Ⅷ 新しき補佐官─ⅹⅹⅰ
「少なくともあと二人、外にいます。ひょっとすると長官は、お戻りにならないかもしれません」
「ほかの場所で安全を確保してくれてるなら、それでもいいんですが。ちょっと心配です」
「自分は部屋のすぐ外におります。何かありましたら叫ぶなり……って、この間は、それが出来ない状況でしたね。うーん……」
悩むカイザルに、サクラは言った。
「今日は湯浴みはもうしないので。この間ほどのことにはならないかと。カイザルさんの部屋、もともとこの並びでしたよね? 気付かれずに戻れるなら戻っていただいて大丈夫ですよ」
「しかし……」
逡巡しているところにイリューザーが起き上がり、グルルルル……と空間に向かって威嚇を始める。精霊が怯えたようにサクラの首にしがみつき、何があるのかとカイザルがイリューザーが威嚇するほうからサクラをかばうようにして、剣の柄に手を置いた。
「! あなた様は……!」
わずかに空気を揺らして、長い銀髪が宙を舞う。カイザルが驚愕の声を上げるのに、イリューザーが飛びかかった。躱した青いローブのそれが男であることに気がつき、サクラは制止をかける。
「イリューザーストップ! わたしのお客さん!」
蝋燭の室内はそれほど明るくないが、彼の容貌ははっきりと見えた。
一九〇㎝ほどの身長に、蒼天を映したような切れ長の瞳。すらりと通った鼻梁に、ユリゼラと同じような抜けるように白い肌。

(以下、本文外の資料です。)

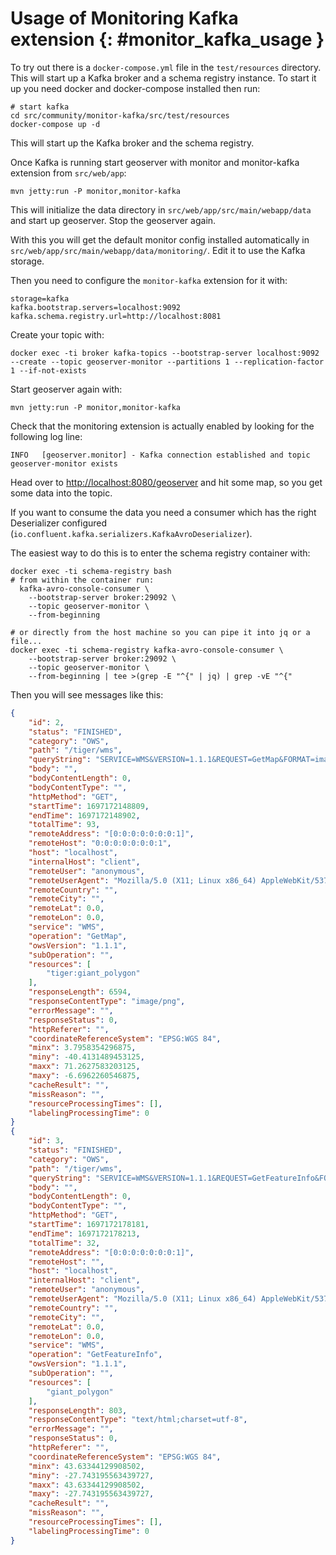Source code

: # Usage of Monitoring Kafka extension {: #monitor_kafka_usage }

To try out there is a `docker-compose.yml` file in the `test/resources` directory. This will start up a Kafka broker and a schema registry instance. To start it up you need docker and docker-compose installed then run:

    # start kafka
    cd src/community/monitor-kafka/src/test/resources
    docker-compose up -d

This will start up the Kafka broker and the schema registry.

Once Kafka is running start geoserver with monitor and monitor-kafka extension from `src/web/app`:

    mvn jetty:run -P monitor,monitor-kafka

This will initialize the data directory in `src/web/app/src/main/webapp/data` and start up geoserver. Stop the geoserver again.

With this you will get the default monitor config installed automatically in `src/web/app/src/main/webapp/data/monitoring/`. Edit it to use the Kafka storage.

Then you need to configure the `monitor-kafka` extension for it with:

    storage=kafka
    kafka.bootstrap.servers=localhost:9092
    kafka.schema.registry.url=http://localhost:8081

Create your topic with:

    docker exec -ti broker kafka-topics --bootstrap-server localhost:9092 --create --topic geoserver-monitor --partitions 1 --replication-factor 1 --if-not-exists

Start geoserver again with:

    mvn jetty:run -P monitor,monitor-kafka

Check that the monitoring extension is actually enabled by looking for the following log line:

    INFO   [geoserver.monitor] - Kafka connection established and topic geoserver-monitor exists

Head over to <http://localhost:8080/geoserver> and hit some map, so you get some data into the topic.

If you want to consume the data you need a consumer which has the right Deserializer configured (`io.confluent.kafka.serializers.KafkaAvroDeserializer`).

The easiest way to do this is to enter the schema registry container with:

    docker exec -ti schema-registry bash
    # from within the container run:
      kafka-avro-console-consumer \
        --bootstrap-server broker:29092 \
        --topic geoserver-monitor \
        --from-beginning

    # or directly from the host machine so you can pipe it into jq or a file...
    docker exec -ti schema-registry kafka-avro-console-consumer \
        --bootstrap-server broker:29092 \
        --topic geoserver-monitor \
        --from-beginning | tee >(grep -E "^{" | jq) | grep -vE "^{"

Then you will see messages like this:

``` json
{
    "id": 2,
    "status": "FINISHED",
    "category": "OWS",
    "path": "/tiger/wms",
    "queryString": "SERVICE=WMS&VERSION=1.1.1&REQUEST=GetMap&FORMAT=image/png&TRANSPARENT=true&STYLES&LAYERS=tiger:giant_polygon&exceptions=application/vnd.ogc.se_inimage&SRS=EPSG:4326&WIDTH=768&HEIGHT=384&BBOX=3.7958354296875,-40.4131489453125,71.2627583203125,-6.6962260546875",
    "body": "",
    "bodyContentLength": 0,
    "bodyContentType": "",
    "httpMethod": "GET",
    "startTime": 1697172148809,
    "endTime": 1697172148902,
    "totalTime": 93,
    "remoteAddress": "[0:0:0:0:0:0:0:1]",
    "remoteHost": "0:0:0:0:0:0:0:1",
    "host": "localhost",
    "internalHost": "client",
    "remoteUser": "anonymous",
    "remoteUserAgent": "Mozilla/5.0 (X11; Linux x86_64) AppleWebKit/537.36 (KHTML, like Gecko) Chrome/117.0.0.0 Safari/537.36",
    "remoteCountry": "",
    "remoteCity": "",
    "remoteLat": 0.0,
    "remoteLon": 0.0,
    "service": "WMS",
    "operation": "GetMap",
    "owsVersion": "1.1.1",
    "subOperation": "",
    "resources": [
        "tiger:giant_polygon"
    ],
    "responseLength": 6594,
    "responseContentType": "image/png",
    "errorMessage": "",
    "responseStatus": 0,
    "httpReferer": "",
    "coordinateReferenceSystem": "EPSG:WGS 84",
    "minx": 3.7958354296875,
    "miny": -40.4131489453125,
    "maxx": 71.2627583203125,
    "maxy": -6.6962260546875,
    "cacheResult": "",
    "missReason": "",
    "resourceProcessingTimes": [],
    "labelingProcessingTime": 0
}
{
    "id": 3,
    "status": "FINISHED",
    "category": "OWS",
    "path": "/tiger/wms",
    "queryString": "SERVICE=WMS&VERSION=1.1.1&REQUEST=GetFeatureInfo&FORMAT=image/png&TRANSPARENT=true&QUERY_LAYERS=tiger:giant_polygon&STYLES&LAYERS=tiger:giant_polygon&exceptions=application/vnd.ogc.se_inimage&INFO_FORMAT=text/html&FEATURE_COUNT=50&X=50&Y=50&SRS=EPSG:4326&WIDTH=101&HEIGHT=101&BBOX=39.23891004908502,-32.22561743843973,48.11586317408502,-23.348664313439727",
    "body": "",
    "bodyContentLength": 0,
    "bodyContentType": "",
    "httpMethod": "GET",
    "startTime": 1697172178181,
    "endTime": 1697172178213,
    "totalTime": 32,
    "remoteAddress": "[0:0:0:0:0:0:0:1]",
    "remoteHost": "",
    "host": "localhost",
    "internalHost": "client",
    "remoteUser": "anonymous",
    "remoteUserAgent": "Mozilla/5.0 (X11; Linux x86_64) AppleWebKit/537.36 (KHTML, like Gecko) Chrome/117.0.0.0 Safari/537.36",
    "remoteCountry": "",
    "remoteCity": "",
    "remoteLat": 0.0,
    "remoteLon": 0.0,
    "service": "WMS",
    "operation": "GetFeatureInfo",
    "owsVersion": "1.1.1",
    "subOperation": "",
    "resources": [
        "giant_polygon"
    ],
    "responseLength": 803,
    "responseContentType": "text/html;charset=utf-8",
    "errorMessage": "",
    "responseStatus": 0,
    "httpReferer": "",
    "coordinateReferenceSystem": "EPSG:WGS 84",
    "minx": 43.63344129908502,
    "miny": -27.743195563439727,
    "maxx": 43.63344129908502,
    "maxy": -27.743195563439727,
    "cacheResult": "",
    "missReason": "",
    "resourceProcessingTimes": [],
    "labelingProcessingTime": 0
}
```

瞬間移動ってこんな唐突に現れるのか、とサクラは美貌の男をまじまじと見つめ、挨拶をしていなかったことをかろうじて思い出して口を開いた。
「おいでくださって、ありがとうございます。何も出せませんけど、掛けませんか」
「いい。話とは」
長居をする気はない、とばかりに警戒心を隠さないエラルに、サクラも端的に話す。
「まずは、わたしがフィルセインと繋がっていないことを、説明したくて」
「それは、もう承知した」
理知を含んだ低い声がそう言い、サクラの首にしがみつく精霊を指す。